2026 Membership Book FINAL

USCA4 Appeal: 25-1892

Doc: 16

Filed: 10/15/2025

Pg: 46 of 97

Commentators similarly recognized that the CEA “resulted in the

preemption of all other would-be regulators at every level of government. ” Philip F. Johnson, The Commodity Futures Trading Commission Act: Preemption as Public Policy , 29 Vand. L. Rev. 1, 2 (1976) (authored by future CFTC Chairman); see also Rainbolt, supra , at 18 (authored by CFTC Commissioner); Van Wart, supra , at 721 ( “ the exclusive jurisdiction of the

CEA preempts state bucket-shop laws and other anti-gambling legislation ” ).

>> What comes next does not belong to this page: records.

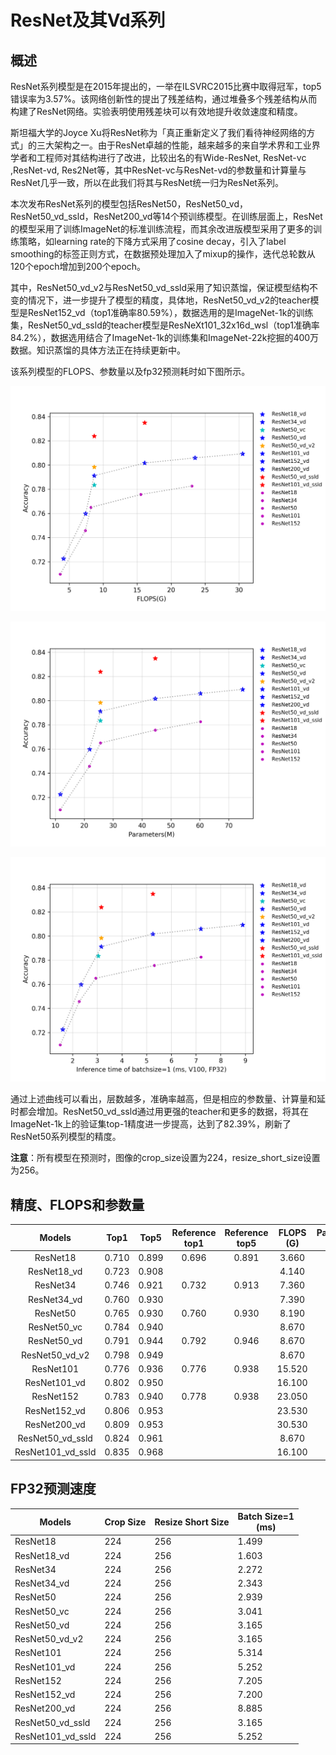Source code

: # ResNet及其Vd系列

## 概述

ResNet系列模型是在2015年提出的，一举在ILSVRC2015比赛中取得冠军，top5错误率为3.57%。该网络创新性的提出了残差结构，通过堆叠多个残差结构从而构建了ResNet网络。实验表明使用残差块可以有效地提升收敛速度和精度。

斯坦福大学的Joyce Xu将ResNet称为「真正重新定义了我们看待神经网络的方式」的三大架构之一。由于ResNet卓越的性能，越来越多的来自学术界和工业界学者和工程师对其结构进行了改进，比较出名的有Wide-ResNet, ResNet-vc ,ResNet-vd, Res2Net等，其中ResNet-vc与ResNet-vd的参数量和计算量与ResNet几乎一致，所以在此我们将其与ResNet统一归为ResNet系列。

本次发布ResNet系列的模型包括ResNet50，ResNet50_vd，ResNet50_vd_ssld，ResNet200_vd等14个预训练模型。在训练层面上，ResNet的模型采用了训练ImageNet的标准训练流程，而其余改进版模型采用了更多的训练策略，如learning rate的下降方式采用了cosine decay，引入了label smoothing的标签正则方式，在数据预处理加入了mixup的操作，迭代总轮数从120个epoch增加到200个epoch。

其中，ResNet50_vd_v2与ResNet50_vd_ssld采用了知识蒸馏，保证模型结构不变的情况下，进一步提升了模型的精度，具体地，ResNet50_vd_v2的teacher模型是ResNet152_vd（top1准确率80.59%），数据选用的是ImageNet-1k的训练集，ResNet50_vd_ssld的teacher模型是ResNeXt101_32x16d_wsl（top1准确率84.2%），数据选用结合了ImageNet-1k的训练集和ImageNet-22k挖掘的400万数据。知识蒸馏的具体方法正在持续更新中。


该系列模型的FLOPS、参数量以及fp32预测耗时如下图所示。

![](../../images/models/ResNet.png.flops.png)

![](../../images/models/ResNet.png.params.png)

![](../../images/models/ResNet.png.fp32.png)

通过上述曲线可以看出，层数越多，准确率越高，但是相应的参数量、计算量和延时都会增加。ResNet50_vd_ssld通过用更强的teacher和更多的数据，将其在ImageNet-1k上的验证集top-1精度进一步提高，达到了82.39%，刷新了ResNet50系列模型的精度。

**注意**：所有模型在预测时，图像的crop_size设置为224，resize_short_size设置为256。

## 精度、FLOPS和参数量

| Models           | Top1 | Top5 | Reference<br>top1 | Reference<br>top5 | FLOPS<br>(G) | Parameters<br>(M) |
|:--:|:--:|:--:|:--:|:--:|:--:|:--:|
| ResNet18         | 0.710           | 0.899           | 0.696                    | 0.891                    | 3.660     | 11.690    |
| ResNet18_vd      | 0.723           | 0.908           |                          |                          | 4.140     | 11.710    |
| ResNet34         | 0.746           | 0.921           | 0.732                    | 0.913                    | 7.360     | 21.800    |
| ResNet34_vd      | 0.760           | 0.930           |                          |                          | 7.390     | 21.820    |
| ResNet50         | 0.765           | 0.930           | 0.760                    | 0.930                    | 8.190     | 25.560    |
| ResNet50_vc      | 0.784           | 0.940           |                          |                          | 8.670     | 25.580    |
| ResNet50_vd      | 0.791           | 0.944           | 0.792                    | 0.946                    | 8.670     | 25.580    |
| ResNet50_vd_v2   | 0.798           | 0.949           |                          |                          | 8.670     | 25.580    |
| ResNet101        | 0.776           | 0.936           | 0.776                    | 0.938                    | 15.520    | 44.550    |
| ResNet101_vd     | 0.802           | 0.950           |                          |                          | 16.100    | 44.570    |
| ResNet152        | 0.783           | 0.940           | 0.778                    | 0.938                    | 23.050    | 60.190    |
| ResNet152_vd     | 0.806           | 0.953           |                          |                          | 23.530    | 60.210    |
| ResNet200_vd     | 0.809           | 0.953           |                          |                          | 30.530    | 74.740    |
| ResNet50_vd_ssld | 0.824           | 0.961           |                          |                          | 8.670     | 25.580    |
| ResNet101_vd_ssld | 0.835           | 0.968           |                          |                          | 16.100    | 44.570     |




## FP32预测速度

| Models                 | Crop Size | Resize Short Size | Batch Size=1<br>(ms) |
|------------------|-----------|-------------------|--------------------------|
| ResNet18         | 224       | 256               | 1.499                    |
| ResNet18_vd      | 224       | 256               | 1.603                    |
| ResNet34         | 224       | 256               | 2.272                    |
| ResNet34_vd      | 224       | 256               | 2.343                    |
| ResNet50         | 224       | 256               | 2.939                    |
| ResNet50_vc      | 224       | 256               | 3.041                    |
| ResNet50_vd      | 224       | 256               | 3.165                    |
| ResNet50_vd_v2   | 224       | 256               | 3.165                    |
| ResNet101        | 224       | 256               | 5.314                    |
| ResNet101_vd     | 224       | 256               | 5.252                    |
| ResNet152        | 224       | 256               | 7.205                    |
| ResNet152_vd     | 224       | 256               | 7.200                    |
| ResNet200_vd     | 224       | 256               | 8.885                    |
| ResNet50_vd_ssld | 224       | 256               | 3.165                    |
| ResNet101_vd_ssld  | 224       | 256             | 5.252                  |
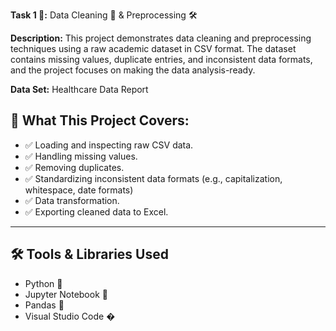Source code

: **Task 1 🎯:** Data Cleaning 🧹 & Preprocessing 🛠

**Description:** This project demonstrates data cleaning and preprocessing techniques using a raw academic dataset in CSV format. 
The dataset contains missing values, duplicate entries, and inconsistent data formats, and the project focuses on 
making the data analysis-ready.

**Data Set:** Healthcare Data Report

## 🚀 What This Project Covers:

- ✅ Loading and inspecting raw CSV data.
- ✅ Handling missing values.
- ✅ Removing duplicates.
- ✅ Standardizing inconsistent data formats (e.g., capitalization, whitespace, date formats)
- ✅ Data transformation.
- ✅ Exporting cleaned data to Excel.

---

## 🛠 Tools & Libraries Used

- Python 🐍
- Jupyter Notebook 📓
- Pandas 🐼
- Visual Studio Code �
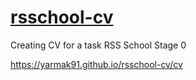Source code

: # [rsschool-cv](https://Yarmak91.github.io/rsschool-cv/cv)
Creating CV for a task RSS School Stage 0

https://yarmak91.github.io/rsschool-cv/cv
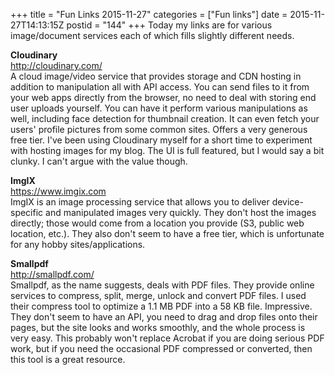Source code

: +++
title = "Fun Links 2015-11-27"
categories = ["Fun links"]
date = 2015-11-27T14:13:15Z
postid = "144"
+++
Today my links are for various image/document services each of which fills slightly different needs.<!--more-->

**Cloudinary**  
http://cloudinary.com/  
A cloud image/video service that provides storage and CDN hosting in addition to manipulation all with API access. You can send files to it from your web apps directly from the browser, no need to deal with storing end user uploads yourself. You can have it perform various manipulations as well, including face detection for thumbnail creation. It can even fetch your users' profile pictures from some common sites. Offers a very generous free tier. I've been using Cloudinary myself for a short time to experiment with hosting images for my blog. The UI is full featured, but I would say a bit clunky. I can't argue with the value though.

**ImgIX**  
https://www.imgix.com  
ImgIX is an image processing service that allows you to deliver device-specific and manipulated images very quickly. They don't host the images directly; those would come from a location you provide (S3, public web location, etc.). They also don't seem to have a free tier, which is unfortunate for any hobby sites/applications.

**Smallpdf**  
http://smallpdf.com/  
Smallpdf, as the name suggests, deals with PDF files. They provide online services to compress, split, merge, unlock and convert PDF files. I used their compress tool to optimize a 1.1 MB PDF into a 58 KB file. Impressive. They don't seem to have an API, you need to drag and drop files onto their pages, but the site looks and works smoothly, and the whole process is very easy. This probably won't replace Acrobat if you are doing serious PDF work, but if you need the occasional PDF compressed or converted, then this tool is a great resource.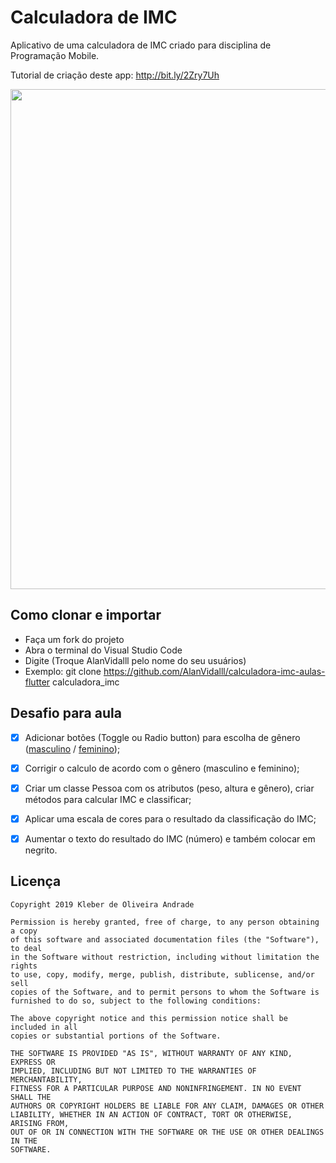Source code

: ﻿# Calculadora de IMC

Aplicativo de uma calculadora de IMC criado para disciplina de Programação Mobile.

Tutorial de criação deste app: http://bit.ly/2Zry7Uh

<p align="center">
    <img src="https://i.ibb.co/x6fDvDM/imc.jpg" width="800"/>

</p>

## Como clonar e importar
-   Faça um fork do projeto
-   Abra o terminal do Visual Studio Code
-   Digite (Troque AlanVidalll pelo nome do seu usuários)
-   Exemplo: git clone https://github.com/AlanVidalll/calculadora-imc-aulas-flutter calculadora_imc

## Desafio para aula

- [x]  Adicionar botões (Toggle ou Radio button) para escolha de gênero ([masculino](https://indicedemassacorporal.com/movel/calculo-imc-masculino.html) / [feminino](https://indicedemassacorporal.com/movel/calculo-imc-feminino.html));

- [x]  Corrigir o calculo de acordo com o gênero (masculino e feminino);

- [x]  Criar um classe Pessoa com os atributos (peso, altura e gênero), criar métodos para calcular IMC e classificar;

- [x]   Aplicar uma escala de cores para o resultado da classificação do IMC;

- [x]  Aumentar o texto do resultado do IMC (número) e também colocar em negrito.

## Licença

    Copyright 2019 Kleber de Oliveira Andrade
    
    Permission is hereby granted, free of charge, to any person obtaining a copy
    of this software and associated documentation files (the "Software"), to deal
    in the Software without restriction, including without limitation the rights
    to use, copy, modify, merge, publish, distribute, sublicense, and/or sell
    copies of the Software, and to permit persons to whom the Software is
    furnished to do so, subject to the following conditions:
    
    The above copyright notice and this permission notice shall be included in all
    copies or substantial portions of the Software.
    
    THE SOFTWARE IS PROVIDED "AS IS", WITHOUT WARRANTY OF ANY KIND, EXPRESS OR
    IMPLIED, INCLUDING BUT NOT LIMITED TO THE WARRANTIES OF MERCHANTABILITY,
    FITNESS FOR A PARTICULAR PURPOSE AND NONINFRINGEMENT. IN NO EVENT SHALL THE
    AUTHORS OR COPYRIGHT HOLDERS BE LIABLE FOR ANY CLAIM, DAMAGES OR OTHER
    LIABILITY, WHETHER IN AN ACTION OF CONTRACT, TORT OR OTHERWISE, ARISING FROM,
    OUT OF OR IN CONNECTION WITH THE SOFTWARE OR THE USE OR OTHER DEALINGS IN THE
    SOFTWARE.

“As a matter of statutory construction, federal courts ‘presume that

Congress is knowledgeable about existing law pertinent to the legislation it enacts. ’” United States v. Perkins , 67 F.4th 583, 611 (4th Cir. 2023) (citation

omitted). When it returned to the CEA in 2010, Congress would have been

aware of the uniform interpretation of every court that had addressed

preemption. And Congress would have understood that confirming the

CFTC’s jurisdiction over event contracts preempted state law as applied to

trading those instruments on DCMs.

The CFTC shares this view. In separate litigation involving the CFTC’s

authority to regulate certain Kalshi event contracts, the CFTC recently

acknowledged that, “ due to federal preemption, event contracts never violate state law when they are traded on a DCM.” Appellant’s Br., KalshiEX v. CFTC , No. 24-5205 (D.C. Cir. Oct. 16, 2024); see Loper Bright Enters. v.